I'm not sure about your 'iniquitous postulate'. If such a correlation existed, you would expect all countries with weak employee protection to enjoy economic growth that is better than their peers. That doesn't seem to be true. If you look at the employment protections of the UK[0], and compare them to the US[1], they seem fairly similar. And yet, the UK has very low worker productivity, worst-in-class economic growth, etc.
The problem with taking general economic lessons from the US is that the US is in a unique, and uniquely advantageous economic position.
Due to some recent mishaps in the UK's foreign policy, it probably isn't a great index comparison for economic growth in the 2010s.

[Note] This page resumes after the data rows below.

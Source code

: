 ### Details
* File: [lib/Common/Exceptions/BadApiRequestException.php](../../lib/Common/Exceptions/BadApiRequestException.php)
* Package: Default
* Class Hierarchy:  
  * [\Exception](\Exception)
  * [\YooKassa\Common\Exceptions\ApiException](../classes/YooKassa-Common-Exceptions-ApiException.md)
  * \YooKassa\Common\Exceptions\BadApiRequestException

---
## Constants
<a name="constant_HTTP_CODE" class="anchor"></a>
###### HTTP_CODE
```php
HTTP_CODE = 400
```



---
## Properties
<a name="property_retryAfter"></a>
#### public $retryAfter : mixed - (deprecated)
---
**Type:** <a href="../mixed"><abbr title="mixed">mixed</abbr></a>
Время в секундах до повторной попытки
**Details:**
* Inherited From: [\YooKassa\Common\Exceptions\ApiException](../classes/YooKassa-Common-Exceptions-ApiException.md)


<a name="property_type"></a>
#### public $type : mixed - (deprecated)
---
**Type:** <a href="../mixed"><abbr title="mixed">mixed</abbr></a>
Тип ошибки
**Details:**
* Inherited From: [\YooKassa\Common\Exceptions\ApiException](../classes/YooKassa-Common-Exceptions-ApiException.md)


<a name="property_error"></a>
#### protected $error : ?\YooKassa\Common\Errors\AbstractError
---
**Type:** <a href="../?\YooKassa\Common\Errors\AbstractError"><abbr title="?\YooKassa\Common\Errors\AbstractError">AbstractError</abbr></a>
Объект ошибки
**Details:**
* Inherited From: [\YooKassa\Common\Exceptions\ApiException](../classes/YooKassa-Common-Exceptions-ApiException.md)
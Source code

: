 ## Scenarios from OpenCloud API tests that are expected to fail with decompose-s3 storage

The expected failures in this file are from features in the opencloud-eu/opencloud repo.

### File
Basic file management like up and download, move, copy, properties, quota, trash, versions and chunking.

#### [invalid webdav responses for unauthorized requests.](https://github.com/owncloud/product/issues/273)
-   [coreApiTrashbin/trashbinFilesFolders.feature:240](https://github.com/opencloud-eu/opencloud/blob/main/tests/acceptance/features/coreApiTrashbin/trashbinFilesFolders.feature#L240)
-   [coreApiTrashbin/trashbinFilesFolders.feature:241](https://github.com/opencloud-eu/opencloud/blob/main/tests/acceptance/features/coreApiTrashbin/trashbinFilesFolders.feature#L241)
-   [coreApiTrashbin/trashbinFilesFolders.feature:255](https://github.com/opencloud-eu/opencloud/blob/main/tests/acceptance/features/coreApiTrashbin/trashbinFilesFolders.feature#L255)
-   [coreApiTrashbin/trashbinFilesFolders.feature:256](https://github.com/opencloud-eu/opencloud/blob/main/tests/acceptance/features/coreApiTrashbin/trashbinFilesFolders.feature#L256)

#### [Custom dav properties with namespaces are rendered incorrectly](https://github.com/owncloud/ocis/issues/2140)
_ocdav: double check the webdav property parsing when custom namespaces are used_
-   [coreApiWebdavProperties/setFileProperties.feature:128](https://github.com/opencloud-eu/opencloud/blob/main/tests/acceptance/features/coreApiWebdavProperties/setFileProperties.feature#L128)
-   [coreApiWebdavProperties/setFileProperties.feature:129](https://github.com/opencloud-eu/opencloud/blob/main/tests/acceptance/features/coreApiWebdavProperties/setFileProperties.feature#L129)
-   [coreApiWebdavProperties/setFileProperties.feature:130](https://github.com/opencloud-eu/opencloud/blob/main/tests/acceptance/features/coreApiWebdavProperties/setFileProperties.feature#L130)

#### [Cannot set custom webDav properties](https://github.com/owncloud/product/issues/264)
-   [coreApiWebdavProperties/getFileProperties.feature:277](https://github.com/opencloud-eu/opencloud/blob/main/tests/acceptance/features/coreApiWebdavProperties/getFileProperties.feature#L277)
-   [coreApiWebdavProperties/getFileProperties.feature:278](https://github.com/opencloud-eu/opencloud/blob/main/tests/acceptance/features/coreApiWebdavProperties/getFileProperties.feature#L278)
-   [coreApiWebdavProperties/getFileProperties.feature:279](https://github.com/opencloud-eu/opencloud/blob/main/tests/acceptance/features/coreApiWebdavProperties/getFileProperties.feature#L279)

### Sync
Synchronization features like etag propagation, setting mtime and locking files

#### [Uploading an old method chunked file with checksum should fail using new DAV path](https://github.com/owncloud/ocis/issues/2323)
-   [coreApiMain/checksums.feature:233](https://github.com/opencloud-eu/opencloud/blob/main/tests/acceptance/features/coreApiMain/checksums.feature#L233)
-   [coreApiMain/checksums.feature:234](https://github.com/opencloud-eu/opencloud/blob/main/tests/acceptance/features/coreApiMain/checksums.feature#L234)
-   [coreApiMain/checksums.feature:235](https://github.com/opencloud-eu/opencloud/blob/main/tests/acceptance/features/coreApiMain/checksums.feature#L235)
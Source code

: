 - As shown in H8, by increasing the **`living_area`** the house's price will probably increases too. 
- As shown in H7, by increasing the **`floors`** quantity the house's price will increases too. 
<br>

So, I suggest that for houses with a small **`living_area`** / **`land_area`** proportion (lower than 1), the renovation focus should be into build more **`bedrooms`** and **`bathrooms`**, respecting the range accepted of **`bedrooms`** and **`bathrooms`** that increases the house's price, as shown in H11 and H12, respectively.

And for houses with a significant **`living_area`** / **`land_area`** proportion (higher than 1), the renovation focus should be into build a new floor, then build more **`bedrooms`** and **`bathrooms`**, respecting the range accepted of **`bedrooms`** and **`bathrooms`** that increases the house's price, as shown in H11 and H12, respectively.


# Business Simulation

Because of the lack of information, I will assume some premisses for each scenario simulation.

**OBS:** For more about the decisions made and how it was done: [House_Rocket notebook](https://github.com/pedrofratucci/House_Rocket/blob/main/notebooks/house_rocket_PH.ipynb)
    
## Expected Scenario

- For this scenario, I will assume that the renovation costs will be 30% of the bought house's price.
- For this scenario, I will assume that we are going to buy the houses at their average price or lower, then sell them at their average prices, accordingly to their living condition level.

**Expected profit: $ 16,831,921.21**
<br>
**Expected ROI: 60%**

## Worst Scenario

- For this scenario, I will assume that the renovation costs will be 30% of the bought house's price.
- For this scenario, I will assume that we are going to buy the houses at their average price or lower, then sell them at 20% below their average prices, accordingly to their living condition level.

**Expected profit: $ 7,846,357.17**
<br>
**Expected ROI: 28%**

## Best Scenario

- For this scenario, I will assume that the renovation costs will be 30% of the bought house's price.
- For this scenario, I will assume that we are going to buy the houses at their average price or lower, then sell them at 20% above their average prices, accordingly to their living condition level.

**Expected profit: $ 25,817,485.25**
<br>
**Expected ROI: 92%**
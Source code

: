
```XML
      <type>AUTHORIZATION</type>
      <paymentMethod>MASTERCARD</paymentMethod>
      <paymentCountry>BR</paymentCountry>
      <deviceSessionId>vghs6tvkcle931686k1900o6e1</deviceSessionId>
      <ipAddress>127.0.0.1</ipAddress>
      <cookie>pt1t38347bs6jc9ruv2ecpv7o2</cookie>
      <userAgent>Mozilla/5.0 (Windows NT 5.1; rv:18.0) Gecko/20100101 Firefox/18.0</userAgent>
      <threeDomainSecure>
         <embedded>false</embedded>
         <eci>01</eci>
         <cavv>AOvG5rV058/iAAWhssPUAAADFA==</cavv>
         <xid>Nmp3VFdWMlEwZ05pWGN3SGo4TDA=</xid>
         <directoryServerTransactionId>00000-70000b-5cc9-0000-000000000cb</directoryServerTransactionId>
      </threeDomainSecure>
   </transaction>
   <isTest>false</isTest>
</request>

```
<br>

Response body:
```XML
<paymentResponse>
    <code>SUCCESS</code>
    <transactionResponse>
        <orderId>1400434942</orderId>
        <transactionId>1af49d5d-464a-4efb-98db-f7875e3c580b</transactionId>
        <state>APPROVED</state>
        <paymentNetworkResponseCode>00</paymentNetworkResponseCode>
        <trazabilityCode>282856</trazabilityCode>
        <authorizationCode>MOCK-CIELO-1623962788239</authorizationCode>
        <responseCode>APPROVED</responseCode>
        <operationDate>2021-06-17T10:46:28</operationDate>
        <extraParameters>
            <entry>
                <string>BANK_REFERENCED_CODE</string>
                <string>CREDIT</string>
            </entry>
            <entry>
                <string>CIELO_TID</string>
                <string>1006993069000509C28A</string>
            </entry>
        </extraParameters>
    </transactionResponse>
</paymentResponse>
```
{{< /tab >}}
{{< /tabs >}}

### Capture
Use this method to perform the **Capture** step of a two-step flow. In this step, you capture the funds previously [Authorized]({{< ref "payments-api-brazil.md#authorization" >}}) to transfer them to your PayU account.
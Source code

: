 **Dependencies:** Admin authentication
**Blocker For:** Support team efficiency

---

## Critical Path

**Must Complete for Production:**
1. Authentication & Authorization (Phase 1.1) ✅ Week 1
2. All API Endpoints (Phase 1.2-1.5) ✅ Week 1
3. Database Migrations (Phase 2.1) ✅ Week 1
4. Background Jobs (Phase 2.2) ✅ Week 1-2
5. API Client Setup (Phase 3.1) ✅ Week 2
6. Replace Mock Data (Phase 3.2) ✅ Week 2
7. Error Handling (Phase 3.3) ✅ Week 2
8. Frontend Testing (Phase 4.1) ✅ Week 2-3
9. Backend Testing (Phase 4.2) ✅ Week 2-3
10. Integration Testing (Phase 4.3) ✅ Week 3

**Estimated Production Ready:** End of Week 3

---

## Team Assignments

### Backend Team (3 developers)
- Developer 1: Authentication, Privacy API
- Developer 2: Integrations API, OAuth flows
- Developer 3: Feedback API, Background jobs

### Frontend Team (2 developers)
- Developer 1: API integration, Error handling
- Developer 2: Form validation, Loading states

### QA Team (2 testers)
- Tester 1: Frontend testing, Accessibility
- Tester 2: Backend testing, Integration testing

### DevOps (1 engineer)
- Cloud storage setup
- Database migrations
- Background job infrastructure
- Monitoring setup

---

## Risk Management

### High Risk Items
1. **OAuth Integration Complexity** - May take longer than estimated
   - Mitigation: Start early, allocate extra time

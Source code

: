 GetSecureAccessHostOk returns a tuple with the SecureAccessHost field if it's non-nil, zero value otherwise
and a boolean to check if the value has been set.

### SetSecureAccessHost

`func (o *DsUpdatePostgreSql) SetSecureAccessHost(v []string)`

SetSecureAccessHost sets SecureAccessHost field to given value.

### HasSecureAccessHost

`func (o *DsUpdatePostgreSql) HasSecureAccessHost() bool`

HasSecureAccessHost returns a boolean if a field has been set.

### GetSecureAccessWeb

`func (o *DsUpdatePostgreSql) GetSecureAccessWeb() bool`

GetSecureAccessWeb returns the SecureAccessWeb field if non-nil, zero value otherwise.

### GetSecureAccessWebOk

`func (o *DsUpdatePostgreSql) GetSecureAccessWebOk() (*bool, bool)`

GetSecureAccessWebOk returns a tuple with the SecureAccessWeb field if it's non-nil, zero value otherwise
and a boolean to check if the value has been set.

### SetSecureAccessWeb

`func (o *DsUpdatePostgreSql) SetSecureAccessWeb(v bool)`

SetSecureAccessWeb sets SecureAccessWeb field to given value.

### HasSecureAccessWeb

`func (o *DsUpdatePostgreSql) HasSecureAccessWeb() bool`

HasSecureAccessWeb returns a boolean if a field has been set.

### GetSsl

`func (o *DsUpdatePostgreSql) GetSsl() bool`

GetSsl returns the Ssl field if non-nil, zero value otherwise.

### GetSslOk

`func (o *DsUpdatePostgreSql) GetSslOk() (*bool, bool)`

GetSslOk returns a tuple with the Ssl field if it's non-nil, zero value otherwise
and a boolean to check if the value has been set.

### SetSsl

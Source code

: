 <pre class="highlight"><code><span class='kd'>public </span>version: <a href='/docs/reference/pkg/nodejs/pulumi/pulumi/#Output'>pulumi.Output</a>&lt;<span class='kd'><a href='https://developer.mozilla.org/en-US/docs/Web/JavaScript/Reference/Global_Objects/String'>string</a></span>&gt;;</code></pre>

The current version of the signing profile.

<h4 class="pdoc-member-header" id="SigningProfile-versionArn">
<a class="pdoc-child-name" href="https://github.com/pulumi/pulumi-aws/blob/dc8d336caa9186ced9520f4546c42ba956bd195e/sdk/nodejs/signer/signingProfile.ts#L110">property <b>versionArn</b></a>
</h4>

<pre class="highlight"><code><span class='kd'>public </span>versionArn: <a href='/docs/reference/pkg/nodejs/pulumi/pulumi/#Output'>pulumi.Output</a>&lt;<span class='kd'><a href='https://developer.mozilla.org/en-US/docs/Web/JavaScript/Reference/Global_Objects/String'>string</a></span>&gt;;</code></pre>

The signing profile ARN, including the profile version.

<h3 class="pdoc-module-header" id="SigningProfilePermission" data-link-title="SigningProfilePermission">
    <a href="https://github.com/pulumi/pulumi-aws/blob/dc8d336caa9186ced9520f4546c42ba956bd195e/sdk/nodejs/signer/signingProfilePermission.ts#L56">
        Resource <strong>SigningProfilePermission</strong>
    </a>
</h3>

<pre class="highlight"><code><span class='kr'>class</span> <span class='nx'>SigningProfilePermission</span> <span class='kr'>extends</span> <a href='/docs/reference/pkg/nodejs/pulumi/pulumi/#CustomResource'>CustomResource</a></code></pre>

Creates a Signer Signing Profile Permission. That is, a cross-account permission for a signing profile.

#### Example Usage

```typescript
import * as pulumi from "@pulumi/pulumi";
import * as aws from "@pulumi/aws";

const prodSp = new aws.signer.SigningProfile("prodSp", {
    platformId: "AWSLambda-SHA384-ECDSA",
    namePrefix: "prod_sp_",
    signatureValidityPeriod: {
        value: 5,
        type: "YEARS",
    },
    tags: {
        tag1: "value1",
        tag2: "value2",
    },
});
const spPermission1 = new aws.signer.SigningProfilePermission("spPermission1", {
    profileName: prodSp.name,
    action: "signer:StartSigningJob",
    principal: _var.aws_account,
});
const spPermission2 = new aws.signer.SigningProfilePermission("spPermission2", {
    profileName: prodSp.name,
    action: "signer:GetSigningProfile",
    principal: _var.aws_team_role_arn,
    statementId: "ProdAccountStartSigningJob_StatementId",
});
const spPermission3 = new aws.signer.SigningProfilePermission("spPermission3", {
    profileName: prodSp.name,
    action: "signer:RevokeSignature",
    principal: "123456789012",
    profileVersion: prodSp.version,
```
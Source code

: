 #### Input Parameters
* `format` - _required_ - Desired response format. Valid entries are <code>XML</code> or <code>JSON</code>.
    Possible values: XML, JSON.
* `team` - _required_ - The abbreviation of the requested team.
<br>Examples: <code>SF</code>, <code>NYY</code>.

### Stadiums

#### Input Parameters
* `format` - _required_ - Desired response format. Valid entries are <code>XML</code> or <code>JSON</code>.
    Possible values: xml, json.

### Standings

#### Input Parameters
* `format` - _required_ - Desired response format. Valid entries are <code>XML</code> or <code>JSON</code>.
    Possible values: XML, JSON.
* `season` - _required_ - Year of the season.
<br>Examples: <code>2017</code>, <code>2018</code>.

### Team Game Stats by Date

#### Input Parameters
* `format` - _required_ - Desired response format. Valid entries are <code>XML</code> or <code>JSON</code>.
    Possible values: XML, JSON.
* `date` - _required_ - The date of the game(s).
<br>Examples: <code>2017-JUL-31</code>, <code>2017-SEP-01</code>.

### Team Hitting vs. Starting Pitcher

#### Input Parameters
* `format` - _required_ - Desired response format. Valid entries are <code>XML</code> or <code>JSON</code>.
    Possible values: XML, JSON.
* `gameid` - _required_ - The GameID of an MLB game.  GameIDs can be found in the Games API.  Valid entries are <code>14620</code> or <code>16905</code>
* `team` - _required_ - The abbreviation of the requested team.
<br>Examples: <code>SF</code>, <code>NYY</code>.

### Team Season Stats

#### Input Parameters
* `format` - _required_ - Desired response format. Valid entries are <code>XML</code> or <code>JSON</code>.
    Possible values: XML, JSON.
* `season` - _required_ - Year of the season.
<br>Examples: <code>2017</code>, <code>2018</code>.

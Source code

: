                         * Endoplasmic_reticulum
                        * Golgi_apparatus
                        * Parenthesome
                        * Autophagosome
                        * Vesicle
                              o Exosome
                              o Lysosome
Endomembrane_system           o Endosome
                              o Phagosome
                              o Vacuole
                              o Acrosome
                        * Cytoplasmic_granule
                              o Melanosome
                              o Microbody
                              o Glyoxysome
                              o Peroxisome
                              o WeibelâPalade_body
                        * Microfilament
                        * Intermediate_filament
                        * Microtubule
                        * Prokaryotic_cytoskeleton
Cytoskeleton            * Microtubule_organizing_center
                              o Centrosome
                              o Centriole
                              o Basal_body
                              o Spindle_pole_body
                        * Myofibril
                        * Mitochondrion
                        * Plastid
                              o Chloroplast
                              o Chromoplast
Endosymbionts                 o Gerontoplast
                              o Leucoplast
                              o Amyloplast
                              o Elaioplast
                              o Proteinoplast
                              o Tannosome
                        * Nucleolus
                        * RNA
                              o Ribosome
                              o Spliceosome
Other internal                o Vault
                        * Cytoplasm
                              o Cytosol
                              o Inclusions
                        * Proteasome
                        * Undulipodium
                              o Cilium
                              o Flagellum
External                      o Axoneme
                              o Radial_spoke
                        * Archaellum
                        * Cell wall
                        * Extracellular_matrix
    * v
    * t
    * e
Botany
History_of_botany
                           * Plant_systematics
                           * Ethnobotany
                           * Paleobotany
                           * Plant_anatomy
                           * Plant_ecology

However, prior to 2016, it was a high performer among European nations.
>If you look at the employment protections of the UK[0], and compare them to the US[1]
I think you meant to include citations at the bottom, but I don't see them.
They aren't that similar. US has at-will employment, it's very straightforward. In the UK that's only true for a short period, then Euro-style worker protections start kicking in.
Comparing different legal systems and different practical implementations of those systems is hard - but I think the basic claim, that there's a inverse correlation between employee's rights and economic growth, isn't visible within the EU or elsewhere.
The UK is a good example because they have aggressively reduced the safeguards for workers (between 2014-2017 it was essentially a state with no safeguards if you could not afford the employment tribunal process), and is also an example of consistent poor economic growth.
It's silly to claim British companies were flouting employment law on a massive scale just a few years ago. That wasn't the case, especially as even pre-2017 legal costs were awarded to the winner and you can get a year's wages as winnings.
There's a big gap between the US and UK in this regard. The UK has and enforces the concept of an unfair dismissal as distinct from being fired due to discrimination. The US has the latter but not the former. In the UK you can't lay someone off if it would be unfair or if your dismissal process was unreasonable, where unreasonable can mean purely bureaucratic reasons like not following your own dismissal checklists.
In addition British employment tribunals are very worker friendly, resulting in frequent bizarre outcomes [1] like:
- "A worker who was absent for 808 shifts over a 20-year career – costing the firm an estimated £95,850 in sick pay – has won tribunal claims of unfair dismissal against his former employer." (employee won because employer didn't follow their own absence management procedures).
- "An office manager was discriminated against after she was told she was not allowed to work remotely from her son’s hospital bedside", deemed unfair because the boss "gave her views no credit" and "had a closed mind".
- "Worker unfairly dismissed for complaining about boss on Facebook, tribunal rules"
- An NHS worker who resigned won an unfair dismissal claim, because her workers had played a practical joke on her at one point and didn't like it when she complained.
- A lecturer accused of sending “aggressive” messages to colleagues was awarded £15,000 for unfair dismissal after an employment tribunal ruled there had not been a proper investigation into the allegations made against him, whilst also concluding that he had indeed sent aggressive messages.
The idea that this is a country that's "aggressively reduced safeguards for workers" will seem blinkered to the Americans on this site, who can be fired with zero notice and for any reason at all, with recourse only available if it can be proven to be sexism/racism/union organizing/etc. Winning huge awards because you weren't allowed to work remotely hardly exists there.
It wasn't free between 2014-2017. They changed the law to make it cost about a thousand bucks, then the highest court struck the change down as unlawful.
The problem with taking general economic lessons from the US is that the US is in a unique, and uniquely advantageous economic position.